We stayed in the water for a long time after.
He turned me around, pulled me into his chest. We floated together, my belly between us, his hands never leaving it.
He kissed my forehead and I closed my eyes and for the first time since the crash I felt something other than fear or survival or the dull ache of waiting for rescue.
I felt peace. Fragile and temporary and probably stupid given our circumstances, but real.
· · ·
We dressed and walked back to camp holding hands.
My body was loose and warm, my mind quiet for the first time in days.
I was leaning into Quest’s side and thinking about baby names, actual baby names, because we hadn’t talked about it yet and maybe tonight by the fire we could and maybe that would feel like something normal people do instead of something survivors do.
We came through the tree line and I saw the camp and the fire still smoldering and the raft pulled up on the sand and everything looked the same as when we’d left except for one thing.
The boar was standing in the middle of our camp.
It was bigger than I expected. So much bigger.
Built low to the ground and wide through the shoulders with dark bristled fur and tusks that curved up from its lower jaw like two dirty white hooks.

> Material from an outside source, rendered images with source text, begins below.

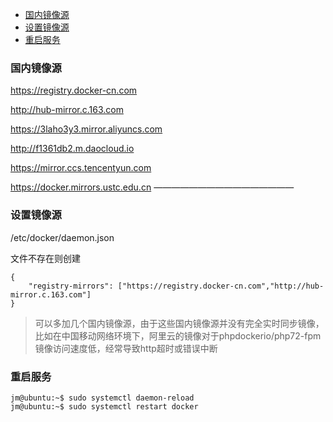 
<!-- TOC -->

- [国内镜像源](#国内镜像源)
- [设置镜像源](#设置镜像源)
- [重启服务](#重启服务)

<!-- /TOC -->
### 国内镜像源

https://registry.docker-cn.com

http://hub-mirror.c.163.com

https://3laho3y3.mirror.aliyuncs.com

http://f1361db2.m.daocloud.io

https://mirror.ccs.tencentyun.com

https://docker.mirrors.ustc.edu.cn
————————————————


### 设置镜像源

/etc/docker/daemon.json

文件不存在则创建

```
{
    "registry-mirrors": ["https://registry.docker-cn.com","http://hub-mirror.c.163.com"]
}
```

> 可以多加几个国内镜像源，由于这些国内镜像源并没有完全实时同步镜像，比如在中国移动网络环境下，阿里云的镜像对于phpdockerio/php72-fpm镜像访问速度低，经常导致http超时或错误中断

### 重启服务


```
jm@ubuntu:~$ sudo systemctl daemon-reload
jm@ubuntu:~$ sudo systemctl restart docker

```
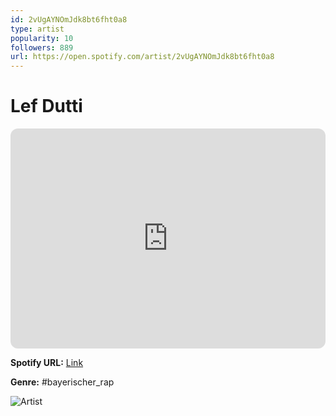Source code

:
 ```yaml
---
id: 2vUgAYNOmJdk8bt6fht0a8
type: artist
popularity: 10
followers: 889
url: https://open.spotify.com/artist/2vUgAYNOmJdk8bt6fht0a8
---
```

# Lef Dutti

<iframe style="border-radius:12px" src="https://open.spotify.com/embed/artist/2vUgAYNOmJdk8bt6fht0a8" width="100%" height="352" frameBorder="0" allowfullscreen="" allow="autoplay; clipboard-write; encrypted-media; fullscreen; picture-in-picture" loading="lazy"></iframe>

**Spotify URL:** [Link](https://open.spotify.com/artist/2vUgAYNOmJdk8bt6fht0a8)

**Genre:**  #bayerischer_rap

![Artist](https://i.scdn.co/image/ab67616d0000b273cf38ae34f1452ebf625cfadd)
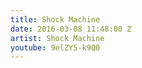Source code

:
 ```yaml
---
title: Shock Machine
date: 2016-03-08 11:48:00 Z
artist: Shock Machine
youtube: 9elZY5-k9Q0
---
```


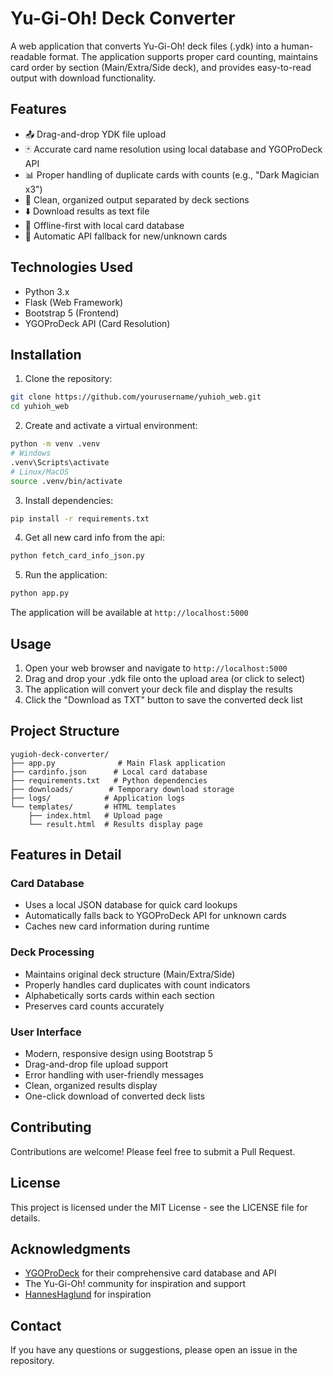# Yu-Gi-Oh! Deck Converter

A web application that converts Yu-Gi-Oh! deck files (.ydk) into a human-readable format. The application supports proper card counting, maintains card order by section (Main/Extra/Side deck), and provides easy-to-read output with download functionality.

## Features

- 📤 Drag-and-drop YDK file upload
- 🃏 Accurate card name resolution using local database and YGOProDeck API
- 📊 Proper handling of duplicate cards with counts (e.g., "Dark Magician x3")
- 📝 Clean, organized output separated by deck sections
- ⬇️ Download results as text file
- 🎴 Offline-first with local card database
- 🔄 Automatic API fallback for new/unknown cards

## Technologies Used

- Python 3.x
- Flask (Web Framework)
- Bootstrap 5 (Frontend)
- YGOProDeck API (Card Resolution)

## Installation

1. Clone the repository:
```bash
git clone https://github.com/yourusername/yuhioh_web.git
cd yuhioh_web
```

2. Create and activate a virtual environment:
```bash
python -m venv .venv
# Windows
.venv\Scripts\activate
# Linux/MacOS
source .venv/bin/activate
```

3. Install dependencies:
```bash
pip install -r requirements.txt
```
4. Get all new card info from the api:
```bash
python fetch_card_info_json.py           
```

5. Run the application:
```bash
python app.py   
```

The application will be available at `http://localhost:5000`

## Usage

1. Open your web browser and navigate to `http://localhost:5000`
2. Drag and drop your .ydk file onto the upload area (or click to select)
3. The application will convert your deck file and display the results
4. Click the "Download as TXT" button to save the converted deck list

## Project Structure

```
yugioh-deck-converter/
├── app.py              # Main Flask application
├── cardinfo.json      # Local card database
├── requirements.txt   # Python dependencies
├── downloads/        # Temporary download storage
├── logs/            # Application logs
└── templates/       # HTML templates
    ├── index.html   # Upload page
    └── result.html  # Results display page
```

## Features in Detail

### Card Database
- Uses a local JSON database for quick card lookups
- Automatically falls back to YGOProDeck API for unknown cards
- Caches new card information during runtime

### Deck Processing
- Maintains original deck structure (Main/Extra/Side)
- Properly handles card duplicates with count indicators
- Alphabetically sorts cards within each section
- Preserves card counts accurately

### User Interface
- Modern, responsive design using Bootstrap 5
- Drag-and-drop file upload support
- Error handling with user-friendly messages
- Clean, organized results display
- One-click download of converted deck lists

## Contributing

Contributions are welcome! Please feel free to submit a Pull Request.

## License

This project is licensed under the MIT License - see the LICENSE file for details.

## Acknowledgments

- [YGOProDeck](https://db.ygoprodeck.com/api-guide/) for their comprehensive card database and API
- The Yu-Gi-Oh! community for inspiration and support
- [HannesHaglund](https://github.com/HannesHaglund) for inspiration

## Contact

If you have any questions or suggestions, please open an issue in the repository.
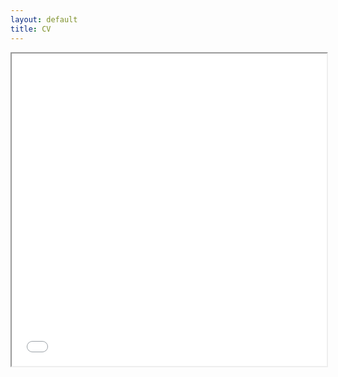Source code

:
 ```yaml
---
layout: default
title: CV
---
```


<iframe src="/assets/documents/website_resume.pdf#toolbar=0" width="100%" height="500px"> </iframe>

Its head was down and its small black eyes were locked on us and it was completely still in a way that made my stomach drop because animals that are about to run look different from animals that are about to charge and this one was not about to run.
Quest’s hand tightened around mine. I felt his body change beside me, the looseness from the waterfall gone in an instant, replaced by something coiled and alert.
His other hand moved toward his pocket where he kept the folding knife.
A knife that was not built for self-defence, was not built for hunting.
No one could take on a wild boar with just a knife like that. No one.
We’d let our guard down. For one hour, we’d let ourselves be something other than survivors and the island had been watching and waiting and now it was reminding us exactly where we were and who was really in charge.
The boar lowered its head another inch and huffed and the sound that came out of it was deep and guttural and vibrated through the ground under my bare feet and I squeezed Quest’s hand so hard my knuckles ached.
“Don’t move,” Quest said. His voice was low and steady but I could feel his pulse hammering through his palm. “Do not move.”